» **EXERCISE DESCRIPTION**:
Which lines below contain the word "will"? Copy each one.

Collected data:
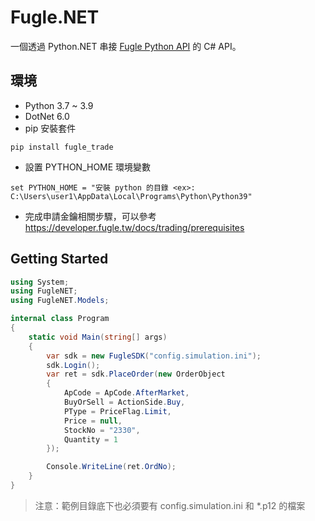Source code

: # Fugle.NET

一個透過 Python.NET 串接 [Fugle Python API](https://github.com/fugle-dev/fugle-trade-python) 的 C# API。

## 環境
* Python 3.7 ~ 3.9
* DotNet 6.0
* pip 安裝套件
```
pip install fugle_trade
```
* 設置 PYTHON_HOME 環境變數
```
set PYTHON_HOME = "安裝 python 的目錄 <ex>: C:\Users\user1\AppData\Local\Programs\Python\Python39"
```
* 完成申請金鑰相關步驟，可以參考 https://developer.fugle.tw/docs/trading/prerequisites 

## Getting Started
```c#
using System;
using FugleNET;
using FugleNET.Models;

internal class Program
{
    static void Main(string[] args)
    {
        var sdk = new FugleSDK("config.simulation.ini");
        sdk.Login();
        var ret = sdk.PlaceOrder(new OrderObject
        {
            ApCode = ApCode.AfterMarket,
            BuyOrSell = ActionSide.Buy,
            PType = PriceFlag.Limit,
            Price = null,
            StockNo = "2330",
            Quantity = 1
        });

        Console.WriteLine(ret.OrdNo);
    }
}
```
> 注意：範例目錄底下也必須要有 config.simulation.ini 和 *.p12 的檔案
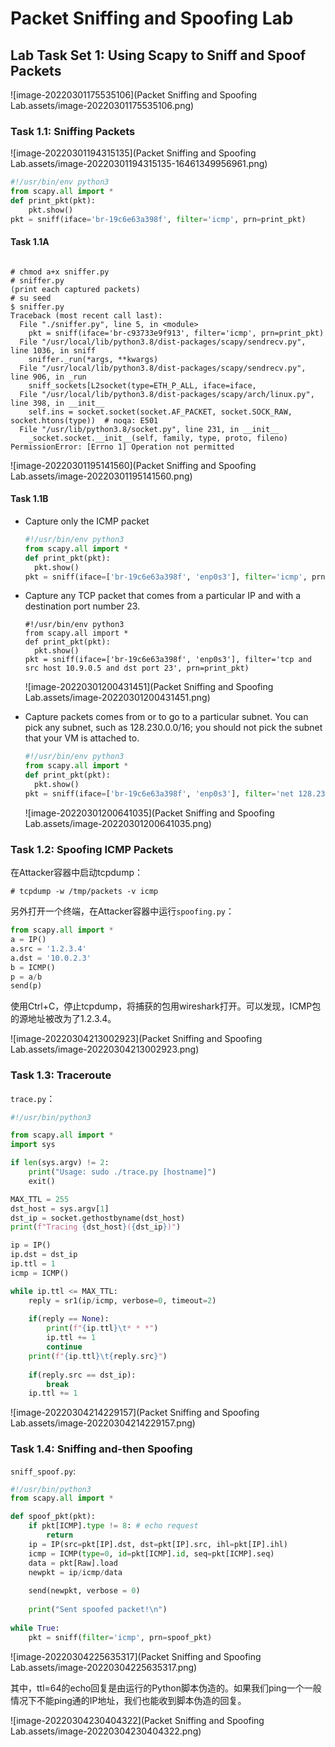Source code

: # Packet Sniffing and Spoofing Lab

## Lab Task Set 1: Using Scapy to Sniff and Spoof Packets

![image-20220301175535106](Packet Sniffing and Spoofing Lab.assets/image-20220301175535106.png)

### Task 1.1: Sniffing Packets

![image-20220301194315135](Packet Sniffing and Spoofing Lab.assets/image-20220301194315135-16461349956961.png)

```python
#!/usr/bin/env python3
from scapy.all import *
def print_pkt(pkt):
	pkt.show()
pkt = sniff(iface='br-19c6e63a398f', filter='icmp', prn=print_pkt)
```

#### Task 1.1A

```shell

# chmod a+x sniffer.py
# sniffer.py
(print each captured packets)
# su seed
$ sniffer.py
Traceback (most recent call last):
  File "./sniffer.py", line 5, in <module>
    pkt = sniff(iface='br-c93733e9f913', filter='icmp', prn=print_pkt)
  File "/usr/local/lib/python3.8/dist-packages/scapy/sendrecv.py", line 1036, in sniff
    sniffer._run(*args, **kwargs)
  File "/usr/local/lib/python3.8/dist-packages/scapy/sendrecv.py", line 906, in _run
    sniff_sockets[L2socket(type=ETH_P_ALL, iface=iface,
  File "/usr/local/lib/python3.8/dist-packages/scapy/arch/linux.py", line 398, in __init__
    self.ins = socket.socket(socket.AF_PACKET, socket.SOCK_RAW, socket.htons(type))  # noqa: E501
  File "/usr/lib/python3.8/socket.py", line 231, in __init__
    _socket.socket.__init__(self, family, type, proto, fileno)
PermissionError: [Errno 1] Operation not permitted

```

![image-20220301195141560](Packet Sniffing and Spoofing Lab.assets/image-20220301195141560.png)

#### Task 1.1B

* Capture only the ICMP packet

  ```python
  #!/usr/bin/env python3
  from scapy.all import *
  def print_pkt(pkt):
  	pkt.show()
  pkt = sniff(iface=['br-19c6e63a398f', 'enp0s3'], filter='icmp', prn=print_pkt)
  ```

* Capture any TCP packet that comes from a particular IP and with a destination port number 23.

  ```shell
  #!/usr/bin/env python3
  from scapy.all import *
  def print_pkt(pkt):
  	pkt.show()
  pkt = sniff(iface=['br-19c6e63a398f', 'enp0s3'], filter='tcp and src host 10.9.0.5 and dst port 23', prn=print_pkt)
  ```

  ![image-20220301200431451](Packet Sniffing and Spoofing Lab.assets/image-20220301200431451.png)

* Capture packets comes from or to go to a particular subnet. You can pick any subnet, such as
  128.230.0.0/16; you should not pick the subnet that your VM is attached to.

  ```python
  #!/usr/bin/env python3
  from scapy.all import *
  def print_pkt(pkt):
  	pkt.show()
  pkt = sniff(iface=['br-19c6e63a398f', 'enp0s3'], filter='net 128.230.0.0/16', prn=print_pkt)
  ```

  ![image-20220301200641035](Packet Sniffing and Spoofing Lab.assets/image-20220301200641035.png)

### Task 1.2: Spoofing ICMP Packets

在Attacker容器中启动tcpdump：
```shell
# tcpdump -w /tmp/packets -v icmp

```


另外打开一个终端，在Attacker容器中运行`spoofing.py`：


```python
from scapy.all import *
a = IP()
a.src = '1.2.3.4'
a.dst = '10.0.2.3'
b = ICMP()
p = a/b
send(p)

```

使用Ctrl+C，停止tcpdump，将捕获的包用wireshark打开。可以发现，ICMP包的源地址被改为了1.2.3.4。

![image-20220304213002923](Packet Sniffing and Spoofing Lab.assets/image-20220304213002923.png)

### Task 1.3: Traceroute

`trace.py`：

```python
#!/usr/bin/python3

from scapy.all import *
import sys

if len(sys.argv) != 2:
    print("Usage: sudo ./trace.py [hostname]")
    exit()

MAX_TTL = 255
dst_host = sys.argv[1]
dst_ip = socket.gethostbyname(dst_host)
print(f"Tracing {dst_host}({dst_ip})")

ip = IP()
ip.dst = dst_ip
ip.ttl = 1
icmp = ICMP()

while ip.ttl <= MAX_TTL:
    reply = sr1(ip/icmp, verbose=0, timeout=2)
    
    if(reply == None):
        print(f"{ip.ttl}\t* * *")
        ip.ttl += 1
        continue
    print(f"{ip.ttl}\t{reply.src}")
    
    if(reply.src == dst_ip):
        break
    ip.ttl += 1

```

![image-20220304214229157](Packet Sniffing and Spoofing Lab.assets/image-20220304214229157.png)

### Task 1.4: Sniffing and-then Spoofing

`sniff_spoof.py`:

```python
#!/usr/bin/python3
from scapy.all import *

def spoof_pkt(pkt):
    if pkt[ICMP].type != 8: # echo request
        return
    ip = IP(src=pkt[IP].dst, dst=pkt[IP].src, ihl=pkt[IP].ihl)
    icmp = ICMP(type=0, id=pkt[ICMP].id, seq=pkt[ICMP].seq)
    data = pkt[Raw].load
    newpkt = ip/icmp/data
    
    send(newpkt, verbose = 0)
    
    print("Sent spoofed packet!\n")
    
while True:
    pkt = sniff(filter='icmp', prn=spoof_pkt)
```

![image-20220304225635317](Packet Sniffing and Spoofing Lab.assets/image-20220304225635317.png)

其中，ttl=64的echo回复是由运行的Python脚本伪造的。如果我们ping一个一般情况下不能ping通的IP地址，我们也能收到脚本伪造的回复。

![image-20220304230404322](Packet Sniffing and Spoofing Lab.assets/image-20220304230404322.png)

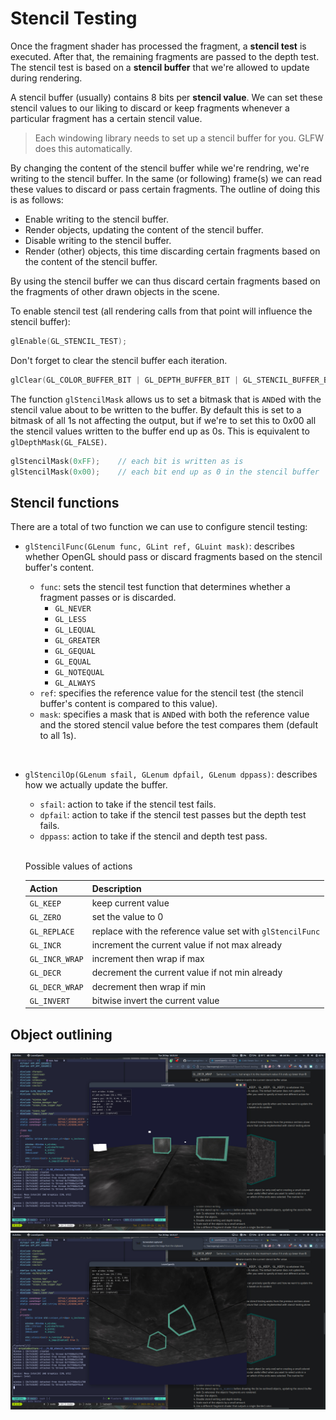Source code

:# Stencil Testing

Once the fragment shader has processed the fragment, a **stencil test** is executed. After that, the remaining fragments are passed to the depth test. The stencil test is based on a **stencil buffer** that we're allowed to update during rendering.

A stencil buffer (usually) contains 8 bits per **stencil value**. We can set these stencil values to our liking to discard or keep fragments whenever a particular fragment has a certain stencil value.

> Each windowing library needs to set up a stencil buffer for you. GLFW does this automatically.

By changing the content of the stencil buffer while we're rendring, we're writing to the stencil buffer. In the same (or following) frame(s) we can read these values to discard or pass certain fragments. The outline of doing this is as follows:

- Enable writing to the stencil buffer.
- Render objects, updating the content of the stencil buffer.
- Disable writing to the stencil buffer.
- Render (other) objects, this time discarding certain fragments based on the content of the stencil buffer.

By using the stencil buffer we can thus discard certain fragments based on the fragments of other drawn objects in the scene.

To enable stencil test (all rendering calls from that point will influence the stencil buffer):

```cpp
glEnable(GL_STENCIL_TEST);
```

Don't forget to clear the stencil buffer each iteration.

```cpp
glClear(GL_COLOR_BUFFER_BIT | GL_DEPTH_BUFFER_BIT | GL_STENCIL_BUFFER_BIT);
```

The function `glStencilMask` allows us to set a bitmask that is `AND`ed with the stencil value about to be written to the buffer. By default this is set to a bitmask of all $1$s not affecting the output, but if we're to set this to $0x00$ all the stencil values written to the buffer end up as $0$s. This is equivalent to `glDepthMask(GL_FALSE)`.

```cpp
glStencilMask(0xFF);    // each bit is written as is
glStencilMask(0x00);    // each bit end up as 0 in the stencil buffer
```

## Stencil functions

There are a total of two function we can use to configure stencil testing:

- `glStencilFunc(GLenum func, GLint ref, GLuint mask)`: describes whether OpenGL should pass or discard fragments based on the stencil buffer's content.

  - `func`: sets the stencil test function that determines whether a fragment passes or is discarded.
    - `GL_NEVER`
    - `GL_LESS`
    - `GL_LEQUAL`
    - `GL_GREATER`
    - `GL_GEQUAL`
    - `GL_EQUAL`
    - `GL_NOTEQUAL`
    - `GL_ALWAYS`
  - `ref`: specifies the reference value for the stencil test (the stencil buffer's content is compared to this value).
  - `mask`: specifies a mask that is `AND`ed with both the reference value and the stored stencil value before the test compares them (default to all $1$s).

<br>

- `glStencilOp(GLenum sfail, GLenum dpfail, GLenum dppass)`: describes how we actually update the buffer.

  - `sfail`: action to take if the stencil test fails.
  - `dpfail`: action to take if the stencil test passes but the depth test fails.
  - `dppass`: action to take if the stencil and depth test pass.

  <br>

  Possible values of actions

  | Action         | Description                                               |
  | -------------- | --------------------------------------------------------- |
  | `GL_KEEP`      | keep current value                                        |
  | `GL_ZERO`      | set the value to 0                                        |
  | `GL_REPLACE`   | replace with the reference value set with `glStencilFunc` |
  | `GL_INCR`      | increment the current value if not max already            |
  | `GL_INCR_WRAP` | increment then wrap if max                                |
  | `GL_DECR`      | decrement the current value if not min already            |
  | `GL_DECR_WRAP` | decrement then wrap if min                                |
  | `GL_INVERT`    | bitwise invert the current value                          |

## Object outlining

![outline_up](../../../resources/screenshots/4.02_stencil_testing_up.jpg)
![outline_down](../../../resources/screenshots/4.02_stencil_testing_down.jpg)

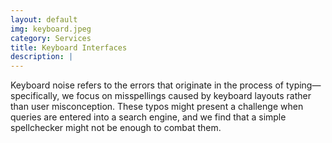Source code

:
 ```yaml
---
layout: default
img: keyboard.jpeg
category: Services
title: Keyboard Interfaces
description: |
---
```


Keyboard noise refers to the errors that originate in the process of typing—specifically, we focus on misspellings caused by keyboard layouts rather than user misconception. These typos might present a challenge when queries are entered into a search engine, and we find that a simple spellchecker might not be enough to combat them.

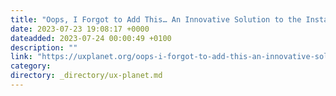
 ```yaml
---
title: "Oops, I Forgot to Add This… An Innovative Solution to the Instamart Checkout Woes!"
date: 2023-07-23 19:08:17 +0000
dateadded: 2023-07-24 00:00:49 +0100
description: ""
link: "https://uxplanet.org/oops-i-forgot-to-add-this-an-innovative-solution-to-the-instamart-checkout-woes-6e81c812a22b?source=rss----819cc2aaeee0---4"
category:
directory: _directory/ux-planet.md
---
```

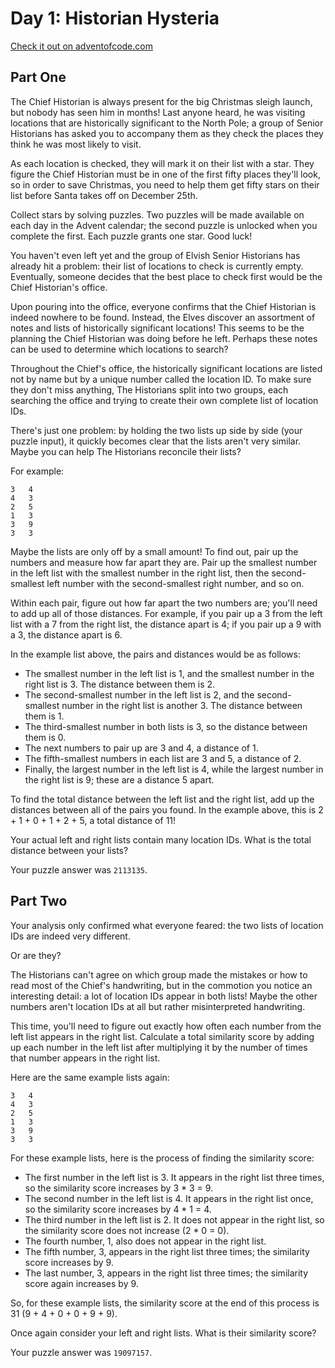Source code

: # Day 1: Historian Hysteria

[Check it out on adventofcode.com](https://adventofcode.com/2024/day/1)

## Part One

The Chief Historian is always present for the big Christmas sleigh launch, but
nobody has seen him in months! Last anyone heard, he was visiting locations that
are historically significant to the North Pole; a group of Senior Historians has
asked you to accompany them as they check the places they think he was most
likely to visit.

As each location is checked, they will mark it on their list with a star. They
figure the Chief Historian must be in one of the first fifty places they'll
look, so in order to save Christmas, you need to help them get fifty stars on
their list before Santa takes off on December 25th.

Collect stars by solving puzzles. Two puzzles will be made available on each day
in the Advent calendar; the second puzzle is unlocked when you complete the
first. Each puzzle grants one star. Good luck!

You haven't even left yet and the group of Elvish Senior Historians has already
hit a problem: their list of locations to check is currently empty. Eventually,
someone decides that the best place to check first would be the Chief
Historian's office.

Upon pouring into the office, everyone confirms that the Chief Historian is
indeed nowhere to be found. Instead, the Elves discover an assortment of notes
and lists of historically significant locations! This seems to be the planning
the Chief Historian was doing before he left. Perhaps these notes can be used to
determine which locations to search?

Throughout the Chief's office, the historically significant locations are listed
not by name but by a unique number called the location ID. To make sure they
don't miss anything, The Historians split into two groups, each searching the
office and trying to create their own complete list of location IDs.

There's just one problem: by holding the two lists up side by side (your puzzle
input), it quickly becomes clear that the lists aren't very similar. Maybe you
can help The Historians reconcile their lists?

For example:

```plain
3   4
4   3
2   5
1   3
3   9
3   3
```

Maybe the lists are only off by a small amount! To find out, pair up the numbers
and measure how far apart they are. Pair up the smallest number in the left list
with the smallest number in the right list, then the second-smallest left number
with the second-smallest right number, and so on.

Within each pair, figure out how far apart the two numbers are; you'll need to
add up all of those distances. For example, if you pair up a 3 from the left
list with a 7 from the right list, the distance apart is 4; if you pair up a 9
with a 3, the distance apart is 6.

In the example list above, the pairs and distances would be as follows:

- The smallest number in the left list is 1, and the smallest number in the
  right list is 3. The distance between them is 2.
- The second-smallest number in the left list is 2, and the second-smallest
  number in the right list is another 3. The distance between them is 1.
- The third-smallest number in both lists is 3, so the distance between them
  is 0.
- The next numbers to pair up are 3 and 4, a distance of 1.
- The fifth-smallest numbers in each list are 3 and 5, a distance of 2.
- Finally, the largest number in the left list is 4, while the largest number in
  the right list is 9; these are a distance 5 apart.

To find the total distance between the left list and the right list, add up the
distances between all of the pairs you found. In the example above, this is 2 +
1 + 0 + 1 + 2 + 5, a total distance of 11!

Your actual left and right lists contain many location IDs. What is the total
distance between your lists?

Your puzzle answer was `2113135`.

## Part Two

Your analysis only confirmed what everyone feared: the two lists of location IDs
are indeed very different.

Or are they?

The Historians can't agree on which group made the mistakes or how to read most
of the Chief's handwriting, but in the commotion you notice an interesting
detail: a lot of location IDs appear in both lists! Maybe the other numbers
aren't location IDs at all but rather misinterpreted handwriting.

This time, you'll need to figure out exactly how often each number from the left
list appears in the right list. Calculate a total similarity score by adding up
each number in the left list after multiplying it by the number of times that
number appears in the right list.

Here are the same example lists again:

```plain
3   4
4   3
2   5
1   3
3   9
3   3
```

For these example lists, here is the process of finding the similarity score:

- The first number in the left list is 3. It appears in the right list three
  times, so the similarity score increases by 3 * 3 = 9.
- The second number in the left list is 4. It appears in the right list once, so
  the similarity score increases by 4 * 1 = 4.
- The third number in the left list is 2. It does not appear in the right list,
  so the similarity score does not increase (2 * 0 = 0).
- The fourth number, 1, also does not appear in the right list.
- The fifth number, 3, appears in the right list three times; the similarity
  score increases by 9.
- The last number, 3, appears in the right list three times; the similarity
  score again increases by 9.

So, for these example lists, the similarity score at the end of this process is
31 (9 + 4 + 0 + 0 + 9 + 9).

Once again consider your left and right lists. What is their similarity score?

Your puzzle answer was `19097157`.
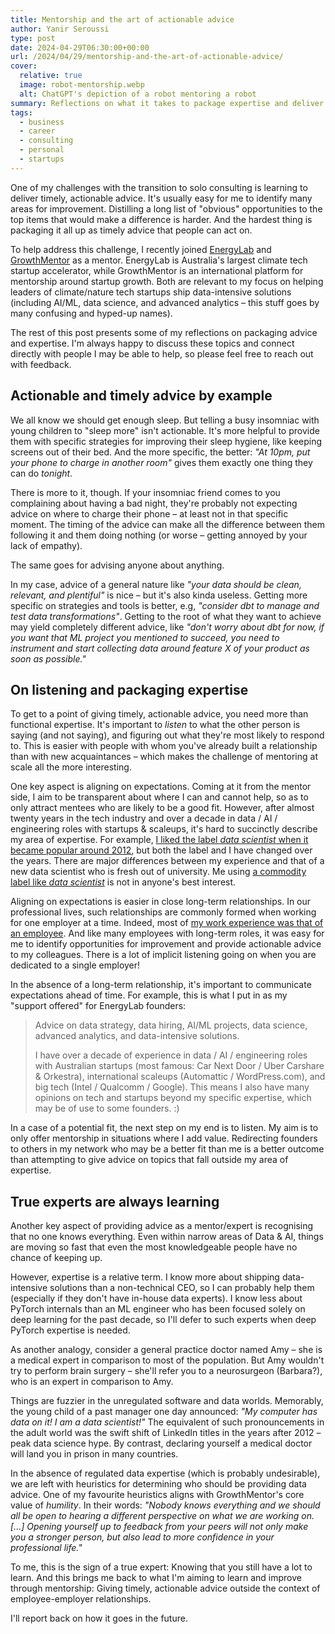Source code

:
 ```yaml
---
title: Mentorship and the art of actionable advice
author: Yanir Seroussi
type: post
date: 2024-04-29T06:30:00+00:00
url: /2024/04/29/mentorship-and-the-art-of-actionable-advice/
cover:
  relative: true
  image: robot-mentorship.webp
  alt: ChatGPT's depiction of a robot mentoring a robot
summary: Reflections on what it takes to package expertise and deliver timely, actionable advice outside the context of employee relationships.
tags:
  - business
  - career
  - consulting
  - personal
  - startups
---
```

One of my challenges with the transition to solo consulting is learning to deliver timely, actionable advice. It's usually easy for me to identify many areas for improvement. Distilling a long list of "obvious" opportunities to the top items that would make a difference is harder. And the hardest thing is packaging it all up as timely advice that people can act on.

To help address this challenge, I recently joined [EnergyLab](https://energylab.org.au/) and [GrowthMentor](https://app.growthmentor.com/?ref=396dd44db3) as a mentor. EnergyLab is Australia's largest climate tech startup accelerator, while GrowthMentor is an international platform for mentorship around startup growth. Both are relevant to my focus on helping leaders of climate/nature tech startups ship data-intensive solutions (including AI/ML, data science, and advanced analytics &ndash; this stuff goes by many confusing and hyped-up names).

The rest of this post presents some of my reflections on packaging advice and expertise. I'm always happy to discuss these topics and connect directly with people I may be able to help, so please feel free to reach out with feedback.

## Actionable and timely advice by example

We all know we should get enough sleep. But telling a busy insomniac with young children to "sleep more" isn't actionable. It's more helpful to provide them with specific strategies for improving their sleep hygiene, like keeping screens out of their bed. And the more specific, the better: _"At 10pm, put your phone to charge in another room"_ gives them exactly one thing they can do _tonight_.

There is more to it, though. If your insomniac friend comes to you complaining about having a bad night, they're probably not expecting advice on where to charge their phone &ndash; at least not in that specific moment. The timing of the advice can make all the difference between them following it and them doing nothing (or worse &ndash; getting annoyed by your lack of empathy).

The same goes for advising anyone about anything.

In my case, advice of a general nature like _"your data should be clean, relevant, and plentiful"_ is nice &ndash; but it's also kinda useless. Getting more specific on strategies and tools is better, e.g, _"consider dbt to manage and test data transformations"_. Getting to the root of what they want to achieve may yield completely different advice, like _"don't worry about dbt for now, if you want that ML project you mentioned to succeed, you need to instrument and start collecting data around feature X of your product as soon as possible."_

## On listening and packaging expertise

To get to a point of giving timely, actionable advice, you need more than functional expertise. It's important to _listen_ to what the other person is saying (and not saying), and figuring out what they're most likely to respond to. This is easier with people with whom you've already built a relationship than with new acquaintances &ndash; which makes the challenge of mentoring at scale all the more interesting.

One key aspect is aligning on expectations. Coming at it from the mentor side, I aim to be transparent about where I can and cannot help, so as to only attract mentees who are likely to be a good fit. However, after almost twenty years in the tech industry and over a decade in data / AI / engineering roles with startups & scaleups, it's hard to succinctly describe my area of expertise. For example, [I liked the label _data scientist_ when it became popular around 2012](https://yanirseroussi.com/2014/10/23/what-is-data-science/), but both the label and I have changed over the years. There are major differences between my experience and that of a new data scientist who is fresh out of university. Me using [a commodity label like _data scientist_](https://yanirseroussi.com/til/2023/12/18/positioning-is-a-common-problem-for-data-scientists/) is not in anyone's best interest.

Aligning on expectations is easier in close long-term relationships. In our professional lives, such relationships are commonly formed when working for one employer at a time. Indeed, most of [my work experience was that of an employee](https://www.linkedin.com/in/yanirseroussi/). And like many employees with long-term roles, it was easy for me to identify opportunities for improvement and provide actionable advice to my colleagues. There is a lot of implicit listening going on when you are dedicated to a single employer!

In the absence of a long-term relationship, it's important to communicate expectations ahead of time. For example, this is what I put in as my "support offered" for EnergyLab founders:

> Advice on data strategy, data hiring, AI/ML projects, data science, advanced analytics, and data-intensive solutions.
>
> I have over a decade of experience in data / AI / engineering roles with Australian startups (most famous: Car Next Door / Uber Carshare & Orkestra), international scaleups (Automattic / WordPress.com), and big tech (Intel / Qualcomm / Google). This means I also have many opinions on tech and startups beyond my specific expertise, which may be of use to some founders. :)

In a case of a potential fit, the next step on my end is to listen. My aim is to only offer mentorship in situations where I add value. Redirecting founders to others in my network who may be a better fit than me is a better outcome than attempting to give advice on topics that fall outside my area of expertise. 

## True experts are always learning

Another key aspect of providing advice as a mentor/expert is recognising that no one knows everything. Even within narrow areas of Data & AI, things are moving so fast that even the most knowledgeable people have no chance of keeping up.

However, expertise is a relative term. I know more about shipping data-intensive solutions than a non-technical CEO, so I can probably help them (especially if they don't have in-house data experts). I know less about PyTorch internals than an ML engineer who has been focused solely on deep learning for the past decade, so I'll defer to such experts when deep PyTorch expertise is needed.

As another analogy, consider a general practice doctor named Amy &ndash; she is a medical expert in comparison to most of the population. But Amy wouldn't try to perform brain surgery &ndash; she'll refer you to a neurosurgeon (Barbara?), who is an expert in comparison to Amy.

Things are fuzzier in the unregulated software and data worlds. Memorably, the young child of a past manager one day announced: _"My computer has data on it! I am a data scientist!"_ The equivalent of such pronouncements in the adult world was the swift shift of LinkedIn titles in the years after 2012 &ndash; peak data science hype. By contrast, declaring yourself a medical doctor will land you in prison in many countries.

In the absence of regulated data expertise (which is probably undesirable), we are left with heuristics for determining who should be providing data advice. One of my favourite heuristics aligns with GrowthMentor's core value of _humility_. In their words: _"Nobody knows everything and we should all be open to hearing a different perspective on what we are working on. [...] Opening yourself up to feedback from your peers will not only make you a stronger person, but also lead to more confidence in your professional life."_

To me, this is the sign of a true expert: Knowing that you still have a lot to learn. And this brings me back to what I'm aiming to learn and improve through mentorship: Giving timely, actionable advice outside the context of employee-employer relationships.

I'll report back on how it goes in the future.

» **EXERCISE SOLUTION**:
To enable stencil test (all rendering calls from that point will influence the stencil buffer):
As each location is checked, they will mark it on their list with a star. They
Collect stars by solving puzzles. Two puzzles will be made available on each day
Things are fuzzier in the unregulated software and data worlds. Memorably, the young child of a past manager one day announced: _"My computer has data on it! I am a data scientist!"_ The equivalent of such pronouncements in the adult world was the swift shift of LinkedIn titles in the years after 2012 &ndash; peak data science hype. By contrast, declaring yourself a medical doctor will land you in prison in many countries.
In the absence of regulated data expertise (which is probably undesirable), we are left with heuristics for determining who should be providing data advice. One of my favourite heuristics aligns with GrowthMentor's core value of _humility_. In their words: _"Nobody knows everything and we should all be open to hearing a different perspective on what we are working on. [...] Opening yourself up to feedback from your peers will not only make you a stronger person, but also lead to more confidence in your professional life."_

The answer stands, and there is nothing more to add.